If electrical connections are to be made between the connectors, they may be electrical contacts. If optical connections are to be made between the connectors, they may be optical connectors. If hydraulic or pneumatic connections are to be made between the connectors, they may be hydraulic or pneumatic connectors. They may be mechanical, thermal and/or magnetic connectors.

As depicted in FIG. 21, the connectors 252, 254 are circumferentially spaced apart. However, the connectors 252, 254 could be otherwise arranged. For example, the connectors 252, 254 could be longitudinally, helically or radially spaced apart, or any combination of these, with or without also being circumferentially spaced apart, etc.
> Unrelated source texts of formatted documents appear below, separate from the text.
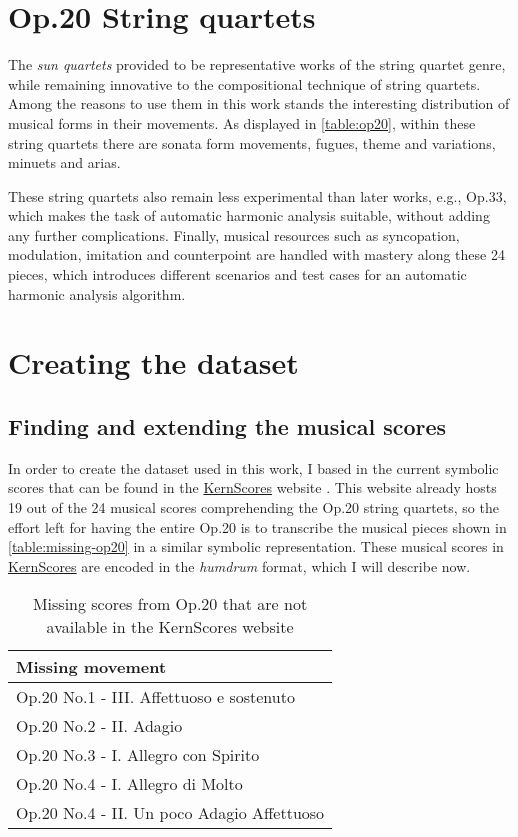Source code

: \section{Op.20 String quartets}
The \emph{sun quartets} provided to be representative works of the string quartet genre, while remaining innovative to the compositional technique of string quartets. Among the reasons to use them in this work stands the interesting distribution of musical forms in their movements. As displayed in \autoref{table:op20}, within these string quartets there are sonata form movements, fugues, theme and variations, minuets and arias.

These string quartets also remain less experimental than later works, e.g., Op.33, which makes the task of automatic harmonic analysis suitable, without adding any further complications. Finally, musical resources such as syncopation, modulation, imitation and counterpoint are handled with mastery along these 24 pieces, which introduces different scenarios and test cases for an automatic harmonic analysis algorithm.

\section{Creating the dataset}
\subsection{Finding and extending the musical scores}
In order to create the dataset used in this work, I based in the current symbolic scores that can be found in the \href{http://kern.ccarh.org/}{KernScores} website \cite{kernscores}. This website already hosts 19 out of the 24 musical scores comprehending the Op.20 string quartets, so the effort left for having the entire Op.20 is to transcribe the musical pieces shown in \autoref{table:missing-op20} in a similar symbolic representation. These musical scores in \href{http://kern.ccarh.org/}{KernScores} are encoded in the \emph{humdrum} format, which I will describe now.

\begin{table}[tbp]
\centering
\begin{tabular}{|l|}
\hline
Missing movement \\ \hline
Op.20 No.1 - III. Affettuoso e sostenuto \\ \hline
Op.20 No.2 - II. Adagio \\ \hline
Op.20 No.3 - I. Allegro con Spirito \\ \hline
Op.20 No.4 - I. Allegro di Molto \\ \hline
Op.20 No.4 - II. Un poco Adagio Affettuoso \\ \hline
\end{tabular}
\caption{Missing scores from Op.20 that are not available in the KernScores website}
\label{table:missing-op20}
\end{table}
The connectors 254 on the exterior of the lower assembly 246 may be used to make connections with the interior portions 102, 104, 106, 108 of the system 90. If the connectors 254 are circumferentially spaced apart on the lower assembly 246 and the interior portions 102, 104, 106, 108 are also circumferentially distributed about the mandrel 94, then one or more of the connectors may be used to make connections with each of the interior portions separate from the connections made with the other interior portions. Of course, separate connections between the connectors 254 and the interior portions 102, 104, 106, 108 may also be made if the connectors are radially, longitudinally, helically, etc. spaced apart, and/or if the interior portions are otherwise distributed in the shell 92.

Referring additionally now to FIG. 22, another application for use of the system 90 is representatively illustrated. In this application, connections between a remote location and the system 90 are made via one of the interior portions 102, 104, 106, 108 rather than via the mandrel 94. This demonstrates the remarkable versatility afforded by the principles of the invention in well operations.

As depicted in FIG. 22, a tubular string 256, such as a production tubing string, is received within the passage 112 in the interior portion 102. Seals 258 on the tubular string 256 longitudinally straddle openings 260, 262 formed through a sidewall of the interior portion 102. The opening 260 is aligned with an opening 264 formed through a sidewall of the mandrel 94, thereby providing fluid communication between the passage 96 in the mandrel and the passage 112 longitudinally between the seals 258 and radially between the tubular string 256 and the interior portion 102. The opening 262 is aligned with an opening 266 formed through a sidewall of the interior portion 104, thereby providing fluid communication between the passage 114 in the interior portion 104 and the passage 112 longitudinally between the seals 258 and radially between the tubular string 256 and the interior portion 102.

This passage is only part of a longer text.